They do use bittersweet apple juice in many of their varieties. Listen to the Ciderchat podcast where their head cider maker is interviewed. I enjoyed their Traditional Dry. I'd like to pick up some Stone Dry sometime. The others are too sweet for me, but unfortunately when you find it on tap it's one of the sweet ones.
 
Hop'n Mad isn't terrible. Pretty dry, and I like the dry-hops in this better than Woodchuck's.
 
I am looking for a recipe for a cider close to Angry Orchard. Any help would be appreciated.

Make my cider recipe in my drop down.
Then to each gallon of it, add 3 gallons water.
That should probably get you to a similar flavor and ABV.
(as i've not tried doing this)
 
I am looking for a recipe for a cider close to Angry Orchard. Any help would be appreciated.

That's going to be tough to do; mainly because it's about 5% ABV and kind of sweet. The yeast will want to ferment it totally dry, and if you backsweeten it you'll have to kill the yeast with sorbate and then it won't carb.

The closest you'll be able to do (without trying to pasteurize carbonated bottles, which is dangerous) is to make a dry sparkling cider and add sugar syrup when you serve it.
 
I made a sweet cider this year sort of on purpose and sort of on accident. What worked for me was cold fermentation around 55 F for a couple months, then when gravity hit ~1.015, I hit with gelatin, then kept refrigerated. Result is crystal clear and quite sweet, with no nutrient additions, pectinase, sorbate or sulfite used at all. Gelatin and patience are your friends.

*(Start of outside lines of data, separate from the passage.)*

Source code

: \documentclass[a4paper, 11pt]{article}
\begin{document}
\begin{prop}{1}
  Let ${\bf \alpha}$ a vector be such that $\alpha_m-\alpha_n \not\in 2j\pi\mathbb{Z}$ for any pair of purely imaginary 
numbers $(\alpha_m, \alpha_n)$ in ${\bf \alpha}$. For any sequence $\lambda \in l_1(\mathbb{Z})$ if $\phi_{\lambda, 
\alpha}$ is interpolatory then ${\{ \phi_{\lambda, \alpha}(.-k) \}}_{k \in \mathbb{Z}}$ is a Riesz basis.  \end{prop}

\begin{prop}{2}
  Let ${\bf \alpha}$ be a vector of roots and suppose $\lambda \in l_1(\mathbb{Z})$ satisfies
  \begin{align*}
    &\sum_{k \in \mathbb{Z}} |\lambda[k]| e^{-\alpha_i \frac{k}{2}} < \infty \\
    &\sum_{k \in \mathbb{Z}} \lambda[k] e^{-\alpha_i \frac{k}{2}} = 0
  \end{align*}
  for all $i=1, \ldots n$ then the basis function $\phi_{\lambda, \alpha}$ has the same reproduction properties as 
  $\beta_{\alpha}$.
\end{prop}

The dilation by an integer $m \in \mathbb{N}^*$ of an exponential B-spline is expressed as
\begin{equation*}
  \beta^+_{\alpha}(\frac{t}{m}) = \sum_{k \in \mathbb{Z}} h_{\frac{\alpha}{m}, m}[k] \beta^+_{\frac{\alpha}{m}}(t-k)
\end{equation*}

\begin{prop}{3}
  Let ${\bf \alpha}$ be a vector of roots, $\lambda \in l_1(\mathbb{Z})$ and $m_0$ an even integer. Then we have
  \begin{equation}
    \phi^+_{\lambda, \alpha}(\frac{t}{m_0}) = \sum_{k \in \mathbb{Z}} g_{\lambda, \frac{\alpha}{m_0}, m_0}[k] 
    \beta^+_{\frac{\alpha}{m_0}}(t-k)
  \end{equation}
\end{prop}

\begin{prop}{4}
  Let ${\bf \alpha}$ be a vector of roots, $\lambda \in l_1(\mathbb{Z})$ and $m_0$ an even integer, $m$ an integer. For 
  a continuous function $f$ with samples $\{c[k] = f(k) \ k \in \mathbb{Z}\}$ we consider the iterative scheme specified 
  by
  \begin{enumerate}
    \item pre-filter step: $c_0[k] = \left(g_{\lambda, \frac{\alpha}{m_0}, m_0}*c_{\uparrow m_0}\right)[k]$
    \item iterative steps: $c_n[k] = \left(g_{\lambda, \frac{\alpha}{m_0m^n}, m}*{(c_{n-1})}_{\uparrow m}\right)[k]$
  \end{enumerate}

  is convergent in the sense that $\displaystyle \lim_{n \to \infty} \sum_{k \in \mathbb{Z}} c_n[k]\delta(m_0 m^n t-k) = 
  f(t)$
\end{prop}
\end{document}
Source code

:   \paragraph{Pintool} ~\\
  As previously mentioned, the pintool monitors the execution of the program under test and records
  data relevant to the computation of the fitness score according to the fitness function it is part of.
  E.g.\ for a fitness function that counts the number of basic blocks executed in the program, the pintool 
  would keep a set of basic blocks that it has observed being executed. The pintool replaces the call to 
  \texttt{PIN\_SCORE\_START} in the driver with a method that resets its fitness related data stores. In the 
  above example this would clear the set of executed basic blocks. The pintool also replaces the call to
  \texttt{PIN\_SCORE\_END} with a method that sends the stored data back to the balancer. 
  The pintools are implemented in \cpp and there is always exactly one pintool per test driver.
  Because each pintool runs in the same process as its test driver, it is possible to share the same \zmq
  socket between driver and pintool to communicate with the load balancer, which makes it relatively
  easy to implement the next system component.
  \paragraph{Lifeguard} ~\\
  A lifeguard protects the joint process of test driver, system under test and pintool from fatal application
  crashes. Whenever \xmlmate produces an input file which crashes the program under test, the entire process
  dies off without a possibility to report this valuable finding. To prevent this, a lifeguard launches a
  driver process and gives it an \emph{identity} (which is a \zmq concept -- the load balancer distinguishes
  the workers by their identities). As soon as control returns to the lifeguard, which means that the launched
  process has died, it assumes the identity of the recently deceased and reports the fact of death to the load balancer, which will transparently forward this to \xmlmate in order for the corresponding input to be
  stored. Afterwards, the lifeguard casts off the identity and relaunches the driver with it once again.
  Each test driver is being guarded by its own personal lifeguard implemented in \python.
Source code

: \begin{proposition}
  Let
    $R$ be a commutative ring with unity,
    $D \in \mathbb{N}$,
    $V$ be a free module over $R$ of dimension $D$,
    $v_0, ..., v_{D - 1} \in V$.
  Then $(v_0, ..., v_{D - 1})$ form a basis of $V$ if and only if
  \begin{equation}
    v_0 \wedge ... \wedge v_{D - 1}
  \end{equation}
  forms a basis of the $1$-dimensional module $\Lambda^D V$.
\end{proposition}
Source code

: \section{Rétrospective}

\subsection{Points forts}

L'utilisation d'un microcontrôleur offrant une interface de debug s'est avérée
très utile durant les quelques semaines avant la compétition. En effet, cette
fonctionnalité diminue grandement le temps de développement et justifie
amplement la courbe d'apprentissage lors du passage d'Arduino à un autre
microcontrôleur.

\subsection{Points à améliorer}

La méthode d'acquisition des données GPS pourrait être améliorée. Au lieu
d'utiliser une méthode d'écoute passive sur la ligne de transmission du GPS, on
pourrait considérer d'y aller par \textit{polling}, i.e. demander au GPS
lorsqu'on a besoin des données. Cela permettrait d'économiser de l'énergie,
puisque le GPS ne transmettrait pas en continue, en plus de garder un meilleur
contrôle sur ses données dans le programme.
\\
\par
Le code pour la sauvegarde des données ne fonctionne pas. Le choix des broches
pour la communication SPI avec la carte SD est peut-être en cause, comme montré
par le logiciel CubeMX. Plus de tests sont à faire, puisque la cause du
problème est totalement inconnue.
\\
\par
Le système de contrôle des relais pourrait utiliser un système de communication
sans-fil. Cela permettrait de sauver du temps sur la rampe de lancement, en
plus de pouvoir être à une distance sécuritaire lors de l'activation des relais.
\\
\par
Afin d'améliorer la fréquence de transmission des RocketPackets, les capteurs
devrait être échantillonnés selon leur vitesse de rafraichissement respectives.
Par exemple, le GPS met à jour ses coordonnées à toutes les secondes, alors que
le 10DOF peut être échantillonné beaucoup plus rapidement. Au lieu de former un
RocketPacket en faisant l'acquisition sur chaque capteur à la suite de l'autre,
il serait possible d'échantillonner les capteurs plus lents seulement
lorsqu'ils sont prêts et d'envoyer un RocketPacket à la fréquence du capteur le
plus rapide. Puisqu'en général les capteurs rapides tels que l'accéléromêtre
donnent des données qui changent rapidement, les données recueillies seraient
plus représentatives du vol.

It's actually too sweet for my taste, so next time I'll aim closer to 1.008 or so. I'm blending in the glass with another batch that turned out very tart and very dry though so it's all good. I always make 4 or 5 batches and blend. Blending is another friend.

Cheers!

P.S. Yeast? Cote des Blancs is the best friggin cider yeast on earth. I've experimented with many and it always turns out the best, hands down.
 
@dmtaylor: was it still or sparkling? (sounds like still cider) I made some with S-04 and it finished too sweet and didn't carbonate. Not sure what I screwed up. I'm blending with it to use it up.
 
Mine is still. I don't get too excited about carbonating my ciders personally, it's not traditional and just isn't very necessary IMHO. If it carbonates all on its own in a few months, that would be fine, and if it doesn't, that's fine with me too. Nice thing about no sorbate and no sulfite is that it's still got a chance, and since the fermentation was so long, the yeast that remains is super tired and won't explode the bottles.
 
I am looking for a recipe for a cider close to Angry Orchard. Any help would be appreciated.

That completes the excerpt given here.